**Task:**
Would you print the material exactly, starting at its first line and ending at the line holding "zu entwickeln. Das"?
━━ Material provided ━━
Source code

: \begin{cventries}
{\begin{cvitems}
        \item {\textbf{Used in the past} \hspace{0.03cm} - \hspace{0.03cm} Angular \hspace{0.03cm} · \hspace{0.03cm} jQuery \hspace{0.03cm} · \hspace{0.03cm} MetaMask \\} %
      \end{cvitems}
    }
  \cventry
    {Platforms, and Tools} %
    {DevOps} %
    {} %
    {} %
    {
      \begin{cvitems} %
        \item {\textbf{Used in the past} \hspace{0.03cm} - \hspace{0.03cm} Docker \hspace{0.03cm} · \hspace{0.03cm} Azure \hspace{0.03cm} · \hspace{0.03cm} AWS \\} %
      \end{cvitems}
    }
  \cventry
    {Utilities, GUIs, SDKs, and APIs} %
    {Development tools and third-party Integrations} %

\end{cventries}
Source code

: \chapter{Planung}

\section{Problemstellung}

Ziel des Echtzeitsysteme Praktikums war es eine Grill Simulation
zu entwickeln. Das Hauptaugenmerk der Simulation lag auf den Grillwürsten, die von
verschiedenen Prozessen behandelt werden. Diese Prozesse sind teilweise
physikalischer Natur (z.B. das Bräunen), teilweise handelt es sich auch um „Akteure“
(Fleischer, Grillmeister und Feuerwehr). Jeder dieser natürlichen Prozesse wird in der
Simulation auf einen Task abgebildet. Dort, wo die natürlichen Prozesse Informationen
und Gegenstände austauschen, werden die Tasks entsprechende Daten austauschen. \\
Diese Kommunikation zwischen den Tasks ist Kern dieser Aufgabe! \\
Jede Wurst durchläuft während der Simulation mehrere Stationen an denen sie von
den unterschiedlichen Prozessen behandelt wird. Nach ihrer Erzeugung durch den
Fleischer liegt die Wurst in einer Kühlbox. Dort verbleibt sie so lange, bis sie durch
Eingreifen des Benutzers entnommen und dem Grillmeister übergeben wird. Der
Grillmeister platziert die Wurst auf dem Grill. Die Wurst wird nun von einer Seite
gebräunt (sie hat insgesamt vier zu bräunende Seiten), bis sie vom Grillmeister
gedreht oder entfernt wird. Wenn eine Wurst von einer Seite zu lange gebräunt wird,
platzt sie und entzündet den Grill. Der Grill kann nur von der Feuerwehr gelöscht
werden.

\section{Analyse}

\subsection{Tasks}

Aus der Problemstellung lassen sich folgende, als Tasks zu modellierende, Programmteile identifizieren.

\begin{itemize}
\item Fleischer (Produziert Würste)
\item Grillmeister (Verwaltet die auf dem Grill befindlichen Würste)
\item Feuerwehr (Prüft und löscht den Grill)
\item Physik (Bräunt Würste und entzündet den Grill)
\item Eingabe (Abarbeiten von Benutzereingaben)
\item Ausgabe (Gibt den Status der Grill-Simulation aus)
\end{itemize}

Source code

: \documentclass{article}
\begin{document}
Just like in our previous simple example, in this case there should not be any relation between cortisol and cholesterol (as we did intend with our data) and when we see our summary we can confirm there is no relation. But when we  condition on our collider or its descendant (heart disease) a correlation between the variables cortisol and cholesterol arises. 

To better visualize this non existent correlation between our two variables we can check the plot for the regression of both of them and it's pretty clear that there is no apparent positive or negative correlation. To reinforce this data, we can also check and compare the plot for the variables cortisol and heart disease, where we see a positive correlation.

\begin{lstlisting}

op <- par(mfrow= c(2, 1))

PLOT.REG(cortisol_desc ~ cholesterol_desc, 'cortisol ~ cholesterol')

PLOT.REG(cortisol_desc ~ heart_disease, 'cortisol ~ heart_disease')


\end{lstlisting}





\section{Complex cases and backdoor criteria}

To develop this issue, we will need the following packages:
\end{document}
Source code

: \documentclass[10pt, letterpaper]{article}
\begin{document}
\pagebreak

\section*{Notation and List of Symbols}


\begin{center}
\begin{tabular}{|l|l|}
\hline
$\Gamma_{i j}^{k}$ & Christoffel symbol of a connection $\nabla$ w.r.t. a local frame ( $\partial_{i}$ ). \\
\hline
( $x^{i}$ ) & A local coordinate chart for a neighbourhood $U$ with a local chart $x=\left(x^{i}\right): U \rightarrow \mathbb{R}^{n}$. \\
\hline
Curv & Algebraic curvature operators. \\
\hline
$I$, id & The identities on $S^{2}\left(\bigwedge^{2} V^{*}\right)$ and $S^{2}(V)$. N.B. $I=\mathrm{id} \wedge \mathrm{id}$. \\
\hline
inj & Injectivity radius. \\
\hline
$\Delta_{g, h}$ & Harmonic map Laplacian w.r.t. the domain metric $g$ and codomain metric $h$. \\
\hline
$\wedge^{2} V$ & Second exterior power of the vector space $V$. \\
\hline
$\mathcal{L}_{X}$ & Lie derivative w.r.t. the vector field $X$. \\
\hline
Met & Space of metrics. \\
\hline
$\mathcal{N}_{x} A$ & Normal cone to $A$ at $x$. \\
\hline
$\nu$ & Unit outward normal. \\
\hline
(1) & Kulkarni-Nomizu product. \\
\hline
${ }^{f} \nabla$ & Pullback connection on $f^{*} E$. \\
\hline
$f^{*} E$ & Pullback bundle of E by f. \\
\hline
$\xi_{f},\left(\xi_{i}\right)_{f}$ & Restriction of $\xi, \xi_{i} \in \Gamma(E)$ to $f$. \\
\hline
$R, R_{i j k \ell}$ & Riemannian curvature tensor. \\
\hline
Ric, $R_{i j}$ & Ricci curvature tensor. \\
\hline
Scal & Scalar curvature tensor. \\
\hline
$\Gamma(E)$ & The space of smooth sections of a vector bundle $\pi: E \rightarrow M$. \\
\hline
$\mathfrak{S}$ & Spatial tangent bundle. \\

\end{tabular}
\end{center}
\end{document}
━━━
**Task output:**
Source code

: \begin{cventries}
{\begin{cvitems}
        \item {\textbf{Used in the past} \hspace{0.03cm} - \hspace{0.03cm} Angular \hspace{0.03cm} · \hspace{0.03cm} jQuery \hspace{0.03cm} · \hspace{0.03cm} MetaMask \\} %
      \end{cvitems}
    }
  \cventry
    {Platforms, and Tools} %
    {DevOps} %
    {} %
    {} %
    {
      \begin{cvitems} %
        \item {\textbf{Used in the past} \hspace{0.03cm} - \hspace{0.03cm} Docker \hspace{0.03cm} · \hspace{0.03cm} Azure \hspace{0.03cm} · \hspace{0.03cm} AWS \\} %
      \end{cvitems}
    }
  \cventry
    {Utilities, GUIs, SDKs, and APIs} %
    {Development tools and third-party Integrations} %

\end{cventries}
Source code

: \chapter{Planung}

\section{Problemstellung}

Ziel des Echtzeitsysteme Praktikums war es eine Grill Simulation
zu entwickeln. Das Hauptaugenmerk der Simulation lag auf den Grillwürsten, die von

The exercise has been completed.